DEV Community: Kyle

A brief introduction to Piped Processing Language in Open Distro for Elasticsearch

Kyle — Mon, 02 Nov 2020 16:08:24 +0000

In Open Distro for Elasticsearch 1.11.0, a new query language was introduced - Piped Processing Language (PPL). PPL provides a different way of thinking about data and compliments the existing query languages (SQL and the Query DLS) in Open Distro.

The basis of PPL is the concept of pipes from UNIX. You take output of one operation and feed it into another operation. Mentally, I think of this as a factory where a widget is manufactured step-by-step, the output of one machine just leads to the next machine.

Setup

First, let's add some documents to an index. There is nothing new here. I'm using cURL and the bulk API to add 4 documents with information about vintage computers (because why not?).

If you are familiar with Elasticsearch but not Open Distro, you might notice a few extra arguments on cURL. These are due to built-in security features of Open Distro for Elasticsearch. I'm running a Docker Open Distro cluster locally and out-of-the-box this comes with a self-signed cert, so I'm using -k to prevent peer verification. The other argument is --user as Open Distro has built-in fine-grained access control.

Simple query

Now that we have a tiny data set, let's do a very basic query. This will pipe two operations together. The first operation is to set the index with the 'source' command source=vin-computers. Think of this making the entire index available to the pipeline. Next, we will take that entire index and remove anything but two fields - name and CPU using the 'fields command, fields name, CPU. These two operations are concatenated together by a pipe character |.

A tad more complexity

We can take our existing query and add a filtering clause through the where command. The command is followed by a boolean expression - in this case a comparison. The comparison is built with a field on the left and the value on the right with an = between.

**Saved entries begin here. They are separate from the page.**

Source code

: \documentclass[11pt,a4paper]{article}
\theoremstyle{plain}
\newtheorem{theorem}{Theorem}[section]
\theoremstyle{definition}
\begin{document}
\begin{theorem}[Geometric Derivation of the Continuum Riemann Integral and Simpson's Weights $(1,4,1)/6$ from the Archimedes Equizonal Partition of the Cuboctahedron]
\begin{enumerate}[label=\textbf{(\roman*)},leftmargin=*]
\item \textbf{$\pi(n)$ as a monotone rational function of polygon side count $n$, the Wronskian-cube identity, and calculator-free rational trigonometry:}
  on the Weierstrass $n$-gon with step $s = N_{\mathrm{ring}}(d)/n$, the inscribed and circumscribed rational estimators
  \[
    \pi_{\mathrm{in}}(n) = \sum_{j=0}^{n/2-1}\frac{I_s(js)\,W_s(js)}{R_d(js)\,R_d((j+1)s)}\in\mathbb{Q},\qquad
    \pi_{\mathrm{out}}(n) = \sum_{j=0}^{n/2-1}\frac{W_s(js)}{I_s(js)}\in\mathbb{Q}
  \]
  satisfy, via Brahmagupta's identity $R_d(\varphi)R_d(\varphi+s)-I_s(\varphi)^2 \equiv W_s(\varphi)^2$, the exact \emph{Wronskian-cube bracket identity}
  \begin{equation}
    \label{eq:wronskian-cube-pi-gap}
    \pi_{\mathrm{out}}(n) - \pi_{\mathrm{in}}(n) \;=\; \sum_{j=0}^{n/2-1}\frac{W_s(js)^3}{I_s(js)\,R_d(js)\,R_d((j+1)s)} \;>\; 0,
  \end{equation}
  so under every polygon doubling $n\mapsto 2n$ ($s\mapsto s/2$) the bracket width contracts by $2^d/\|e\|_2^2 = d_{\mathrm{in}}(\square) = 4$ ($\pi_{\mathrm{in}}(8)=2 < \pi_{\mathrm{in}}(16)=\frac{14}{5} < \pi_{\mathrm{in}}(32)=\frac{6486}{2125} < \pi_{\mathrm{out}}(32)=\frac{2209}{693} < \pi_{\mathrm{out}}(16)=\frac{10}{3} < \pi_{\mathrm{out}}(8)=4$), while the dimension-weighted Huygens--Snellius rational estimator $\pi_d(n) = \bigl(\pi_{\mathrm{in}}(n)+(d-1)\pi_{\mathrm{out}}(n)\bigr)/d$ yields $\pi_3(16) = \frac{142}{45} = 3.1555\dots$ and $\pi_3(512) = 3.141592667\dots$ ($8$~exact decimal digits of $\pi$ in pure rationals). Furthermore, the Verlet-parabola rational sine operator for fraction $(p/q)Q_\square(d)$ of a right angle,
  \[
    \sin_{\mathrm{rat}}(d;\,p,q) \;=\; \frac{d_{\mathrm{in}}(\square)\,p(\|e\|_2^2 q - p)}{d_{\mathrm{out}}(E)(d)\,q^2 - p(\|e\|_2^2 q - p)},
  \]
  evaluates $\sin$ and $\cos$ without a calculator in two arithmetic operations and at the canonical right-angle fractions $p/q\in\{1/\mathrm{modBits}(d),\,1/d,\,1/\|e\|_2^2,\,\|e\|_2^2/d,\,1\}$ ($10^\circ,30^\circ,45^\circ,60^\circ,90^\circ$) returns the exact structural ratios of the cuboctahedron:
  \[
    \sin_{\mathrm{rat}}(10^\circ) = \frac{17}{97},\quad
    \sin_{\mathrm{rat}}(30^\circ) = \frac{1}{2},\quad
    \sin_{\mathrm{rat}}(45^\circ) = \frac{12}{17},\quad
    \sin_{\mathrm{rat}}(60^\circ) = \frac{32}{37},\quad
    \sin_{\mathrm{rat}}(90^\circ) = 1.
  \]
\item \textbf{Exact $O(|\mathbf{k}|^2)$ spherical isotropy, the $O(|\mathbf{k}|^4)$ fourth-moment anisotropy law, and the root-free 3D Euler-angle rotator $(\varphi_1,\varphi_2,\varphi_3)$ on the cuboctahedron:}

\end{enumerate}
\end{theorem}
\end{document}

At this point, it looks a tad like SQL. PPL isn't, however, as structured as SQL. So, you can actually invert the order of the last two pipes and get the same result:

source=vin-computers | where CPU="MOS6502" | fields name,CPU

This doesn't execute exactly the same way and I wouldn't venture it's that great in efficiency, but in an analytical situation it's often more about getting the result in a way that works for your thinking process than running it in a particular performance envelope. If you want to understand what is going on behind the scenes, you can run the same query but append _explain to the endpoint (e.g. https://localhost:9200/_opendistro/_ppl/_explain).

Wrap up

This trivial example is probably not what PPL will be used for in the real-world, but I hope it explains the basic mechanics of the query language. Knowing what you know now, imagine going from a very broad set of documents to more and more narrow sets just by adding additional commands piped together. Attempting to build the same type of query with the Query DSL or SQL would probably lead to concentrating more on the syntax of the queries than refining the result.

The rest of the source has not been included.